During each High Point Market, home furnishings manufacturer Global Views uses the corner of its hallway to showcase something new.

For October’s market, the Dallas-based purveyor of lighting, accent furniture, mirrors, decorative accessories and more introduced its newest offering, original wall décor, there.

A look at the display highlighting Global Views’ original wall art.

Originally, the pieces were created by Creative Director George Sellers and his nephew and apprentice, Eli, as late additions to the company’s summer 2019 catalog shoot, intended as a way to help fill blank spaces on walls in the various room scenes. After the catalog was printed, customers began asking about the art and if the pieces were for sale, which CEO David Gebhart took as a sign to venture into the category. A year later, the pieces were ready for their at-market debut.

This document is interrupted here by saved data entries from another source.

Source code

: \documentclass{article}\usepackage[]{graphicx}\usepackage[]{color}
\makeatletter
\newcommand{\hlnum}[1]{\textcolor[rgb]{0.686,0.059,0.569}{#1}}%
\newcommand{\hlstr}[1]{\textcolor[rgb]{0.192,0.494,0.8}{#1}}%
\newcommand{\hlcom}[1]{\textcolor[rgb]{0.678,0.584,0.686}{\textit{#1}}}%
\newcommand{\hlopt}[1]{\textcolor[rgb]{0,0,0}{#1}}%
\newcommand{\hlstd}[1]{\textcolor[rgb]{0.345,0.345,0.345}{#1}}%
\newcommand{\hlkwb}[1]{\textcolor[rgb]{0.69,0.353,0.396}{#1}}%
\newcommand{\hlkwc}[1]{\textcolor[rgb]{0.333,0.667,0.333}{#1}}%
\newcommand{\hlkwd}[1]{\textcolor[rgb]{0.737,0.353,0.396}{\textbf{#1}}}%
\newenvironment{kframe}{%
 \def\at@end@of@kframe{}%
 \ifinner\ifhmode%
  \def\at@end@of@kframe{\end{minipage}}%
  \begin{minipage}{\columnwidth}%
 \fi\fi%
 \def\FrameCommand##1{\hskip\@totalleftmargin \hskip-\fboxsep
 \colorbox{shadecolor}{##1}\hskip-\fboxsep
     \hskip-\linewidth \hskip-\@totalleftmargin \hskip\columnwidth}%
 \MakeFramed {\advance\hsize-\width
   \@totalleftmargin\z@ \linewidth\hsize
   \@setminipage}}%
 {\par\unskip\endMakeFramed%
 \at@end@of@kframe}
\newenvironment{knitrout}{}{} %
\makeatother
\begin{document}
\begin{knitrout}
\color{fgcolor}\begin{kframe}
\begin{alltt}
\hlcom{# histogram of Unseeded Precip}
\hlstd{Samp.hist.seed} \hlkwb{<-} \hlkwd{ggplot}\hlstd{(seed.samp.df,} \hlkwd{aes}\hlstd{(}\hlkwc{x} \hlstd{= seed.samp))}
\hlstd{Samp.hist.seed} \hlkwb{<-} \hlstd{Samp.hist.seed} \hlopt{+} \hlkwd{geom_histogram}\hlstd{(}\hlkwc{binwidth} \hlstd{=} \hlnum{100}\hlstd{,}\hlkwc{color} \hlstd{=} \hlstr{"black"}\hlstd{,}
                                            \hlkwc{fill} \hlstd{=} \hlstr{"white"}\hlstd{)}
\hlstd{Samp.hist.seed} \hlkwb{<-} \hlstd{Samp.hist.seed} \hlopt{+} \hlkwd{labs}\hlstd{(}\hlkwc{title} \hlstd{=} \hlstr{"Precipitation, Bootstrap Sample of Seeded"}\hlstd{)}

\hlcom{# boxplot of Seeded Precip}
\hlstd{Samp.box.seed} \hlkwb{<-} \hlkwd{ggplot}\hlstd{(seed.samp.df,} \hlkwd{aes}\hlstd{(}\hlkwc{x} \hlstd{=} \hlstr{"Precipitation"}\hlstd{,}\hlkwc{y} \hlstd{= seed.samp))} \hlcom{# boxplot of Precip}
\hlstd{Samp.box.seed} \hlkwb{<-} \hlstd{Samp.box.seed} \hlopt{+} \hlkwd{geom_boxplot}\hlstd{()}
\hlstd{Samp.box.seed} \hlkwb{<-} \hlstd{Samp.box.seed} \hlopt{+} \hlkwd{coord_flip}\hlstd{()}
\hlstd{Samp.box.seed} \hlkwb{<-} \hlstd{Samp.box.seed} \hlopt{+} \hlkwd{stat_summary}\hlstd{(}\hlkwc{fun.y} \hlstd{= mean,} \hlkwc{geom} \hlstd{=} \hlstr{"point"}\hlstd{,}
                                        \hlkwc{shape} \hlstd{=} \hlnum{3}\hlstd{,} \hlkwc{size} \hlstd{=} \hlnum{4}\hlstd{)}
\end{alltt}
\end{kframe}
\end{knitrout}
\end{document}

“This seemed like the missing piece to our puzzle and it seemed like a natural addition,” Gebhart said. “We’re doing the rugs, we’re doing all the other wall décor, the furniture, everything for the home. It made sense to go ahead and look at doing the original art.”

When creating the originals, Sellers and Sellers stretched drop cloth canvases over wide, thick frames — some as large as 4×8 feet — and painted the images. Prior to joining Global Views, Sellers founded Arete Collection, and Gebhart said he knows his way around any artistic medium. “He’s an artist in all ways and he’s been doing product development work for so long that he truly gets the materiality necessary to achieve certain things.”

The new artwork category is being produced domestically for Global Views as part of a strategic partnership. In all, there are seven pieces in the initial roll-out, all of which are abstract and unsigned, by design.

“There’s no signature on the pieces either, so it makes it possible for you to position it in all four directions. They’re so abstract in nature; you can position the long ones vertically or horizontally to make different pieces of art,” Gebhart said. “Some of them are diptychs and some are triptychs and we sell them individually. There’s a lot of flexibility built into the way they were formulated and painted originally.”